Problem details:
Copy each line from the records below in which the word "版本信息" is found.

━━ Records provided ━━

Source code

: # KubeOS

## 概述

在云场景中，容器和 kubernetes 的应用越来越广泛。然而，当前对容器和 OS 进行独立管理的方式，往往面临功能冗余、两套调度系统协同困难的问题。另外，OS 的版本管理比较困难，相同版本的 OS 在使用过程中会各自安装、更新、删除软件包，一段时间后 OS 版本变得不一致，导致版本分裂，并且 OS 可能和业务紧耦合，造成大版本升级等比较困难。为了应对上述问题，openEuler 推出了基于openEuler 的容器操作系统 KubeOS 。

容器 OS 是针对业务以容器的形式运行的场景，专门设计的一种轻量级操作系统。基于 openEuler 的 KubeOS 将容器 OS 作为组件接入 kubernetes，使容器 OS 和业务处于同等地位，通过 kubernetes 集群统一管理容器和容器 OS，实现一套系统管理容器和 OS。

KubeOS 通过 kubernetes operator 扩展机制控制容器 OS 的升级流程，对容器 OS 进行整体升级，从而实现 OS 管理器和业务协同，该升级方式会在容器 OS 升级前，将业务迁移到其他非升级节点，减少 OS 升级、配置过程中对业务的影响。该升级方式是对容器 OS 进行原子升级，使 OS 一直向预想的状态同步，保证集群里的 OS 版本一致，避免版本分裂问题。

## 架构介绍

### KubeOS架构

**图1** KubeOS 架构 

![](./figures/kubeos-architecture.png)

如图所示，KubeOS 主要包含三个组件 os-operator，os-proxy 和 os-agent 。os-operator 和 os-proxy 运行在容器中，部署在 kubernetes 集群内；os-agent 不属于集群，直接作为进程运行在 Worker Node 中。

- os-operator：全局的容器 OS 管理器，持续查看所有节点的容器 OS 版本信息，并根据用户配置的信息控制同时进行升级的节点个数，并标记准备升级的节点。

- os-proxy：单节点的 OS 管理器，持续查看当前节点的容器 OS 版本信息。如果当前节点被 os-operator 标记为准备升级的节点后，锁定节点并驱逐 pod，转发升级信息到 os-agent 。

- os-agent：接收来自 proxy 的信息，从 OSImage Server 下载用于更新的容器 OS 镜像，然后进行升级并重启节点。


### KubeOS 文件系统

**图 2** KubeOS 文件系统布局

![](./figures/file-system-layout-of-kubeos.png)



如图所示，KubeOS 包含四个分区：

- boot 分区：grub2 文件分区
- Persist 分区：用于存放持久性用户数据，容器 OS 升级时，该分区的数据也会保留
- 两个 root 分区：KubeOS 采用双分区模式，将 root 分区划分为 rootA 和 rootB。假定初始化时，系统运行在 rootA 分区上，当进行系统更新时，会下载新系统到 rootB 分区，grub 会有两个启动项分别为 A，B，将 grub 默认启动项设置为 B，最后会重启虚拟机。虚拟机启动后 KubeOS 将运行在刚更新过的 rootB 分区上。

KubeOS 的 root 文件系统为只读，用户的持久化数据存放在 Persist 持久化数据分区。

━━━

Task response:
- os-operator：全局的容器 OS 管理器，持续查看所有节点的容器 OS 版本信息，并根据用户配置的信息控制同时进行升级的节点个数，并标记准备升级的节点。
- os-proxy：单节点的 OS 管理器，持续查看当前节点的容器 OS 版本信息。如果当前节点被 os-operator 标记为准备升级的节点后，锁定节点并驱逐 pod，转发升级信息到 os-agent 。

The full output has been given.